- To do
When you return the lines below, go from the first through the line with "- **Time:** 18:00-20:00", keep them exact, and leave out every picture.

- Input material

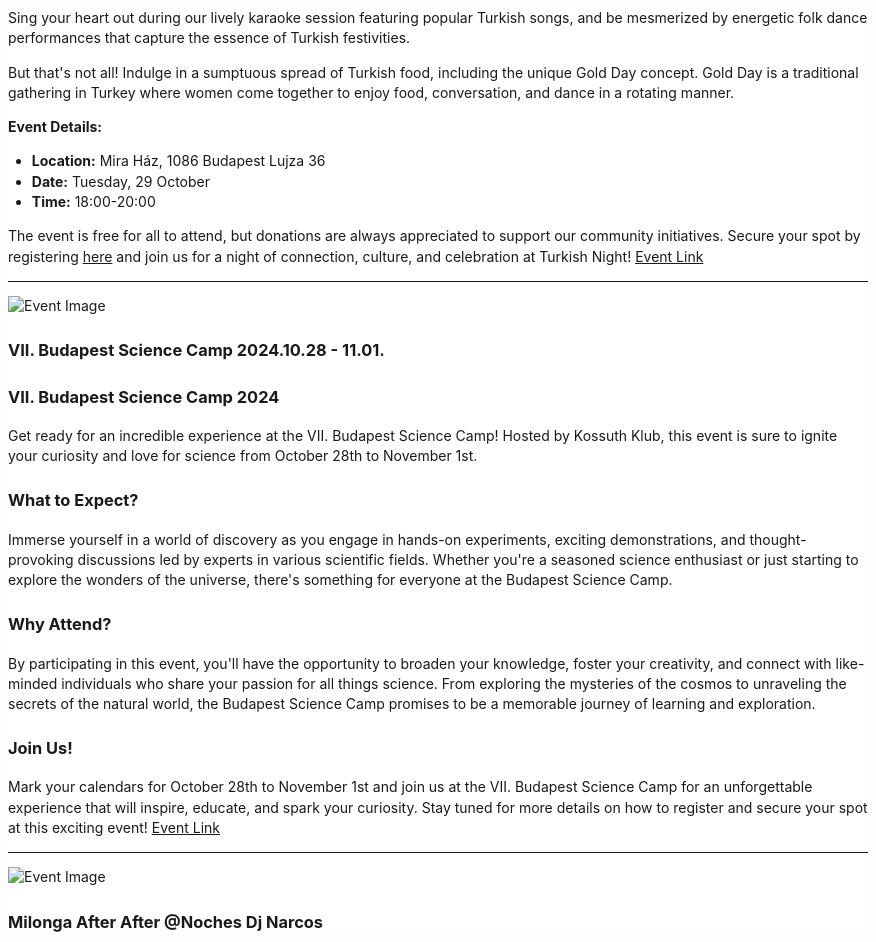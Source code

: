 Sing your heart out during our lively karaoke session featuring popular Turkish songs, and be mesmerized by energetic folk dance performances that capture the essence of Turkish festivities.

But that's not all! Indulge in a sumptuous spread of Turkish food, including the unique Gold Day concept. Gold Day is a traditional gathering in Turkey where women come together to enjoy food, conversation, and dance in a rotating manner.

**Event Details:**
- **Location:** Mira Ház, 1086 Budapest Lujza 36
- **Date:** Tuesday, 29 October
- **Time:** 18:00-20:00

The event is free for all to attend, but donations are always appreciated to support our community initiatives. Secure your spot by registering [here](mira-intercultural-community.motibro.com) and join us for a night of connection, culture, and celebration at Turkish Night!
[Event Link](https://facebook.com/events/1265924101499195)

---
![Event Image](https://scontent-fra5-1.xx.fbcdn.net/v/t39.30808-6/461395933_1019866140150432_2101772661735173875_n.jpg?stp=dst-jpg_s960x960&_nc_cat=102&ccb=1-7&_nc_sid=75d36f&_nc_ohc=S61j19NkhfQQ7kNvgHf4L9D&_nc_zt=23&_nc_ht=scontent-fra5-1.xx&_nc_gid=A1xSGnKr8M3CByC8UDA7hck&oh=00_AYChkMUWTG-7MaJUHOkBasJlpBFSOD-7nlZGpJYv7YAe2w&oe=67265532)

 ### VII. Budapest Science Camp 2024.10.28 - 11.01.

### VII. Budapest Science Camp 2024

Get ready for an incredible experience at the VII. Budapest Science Camp! Hosted by Kossuth Klub, this event is sure to ignite your curiosity and love for science from October 28th to November 1st. 

###  What to Expect?

Immerse yourself in a world of discovery as you engage in hands-on experiments, exciting demonstrations, and thought-provoking discussions led by experts in various scientific fields. Whether you're a seasoned science enthusiast or just starting to explore the wonders of the universe, there's something for everyone at the Budapest Science Camp.

### Why Attend?

By participating in this event, you'll have the opportunity to broaden your knowledge, foster your creativity, and connect with like-minded individuals who share your passion for all things science. From exploring the mysteries of the cosmos to unraveling the secrets of the natural world, the Budapest Science Camp promises to be a memorable journey of learning and exploration.

### Join Us!

Mark your calendars for October 28th to November 1st and join us at the VII. Budapest Science Camp for an unforgettable experience that will inspire, educate, and spark your curiosity. Stay tuned for more details on how to register and secure your spot at this exciting event!
[Event Link](https://facebook.com/events/505858748895527)

---
![Event Image](https://scontent-fra3-2.xx.fbcdn.net/v/t39.30808-6/463995577_1076118564513760_1200648396530314327_n.jpg?stp=dst-jpg_s960x960&_nc_cat=104&ccb=1-7&_nc_sid=75d36f&_nc_ohc=_zB1lgsksg4Q7kNvgHTtfb1&_nc_zt=23&_nc_ht=scontent-fra3-2.xx&_nc_gid=AO42jH9nrSJL70BH-asw5eW&oh=00_AYATriW--ThlbLW4we9jkJT6pLJvw_5GS3b9bkUA9Z06YA&oe=67264C24)

 ### Milonga After After @Noches Dj Narcos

- Exercise solution
Source code

: Sing your heart out during our lively karaoke session featuring popular Turkish songs, and be mesmerized by energetic folk dance performances that capture the essence of Turkish festivities.

But that's not all! Indulge in a sumptuous spread of Turkish food, including the unique Gold Day concept. Gold Day is a traditional gathering in Turkey where women come together to enjoy food, conversation, and dance in a rotating manner.

**Event Details:**
- **Location:** Mira Ház, 1086 Budapest Lujza 36
- **Date:** Tuesday, 29 October
- **Time:** 18:00-20:00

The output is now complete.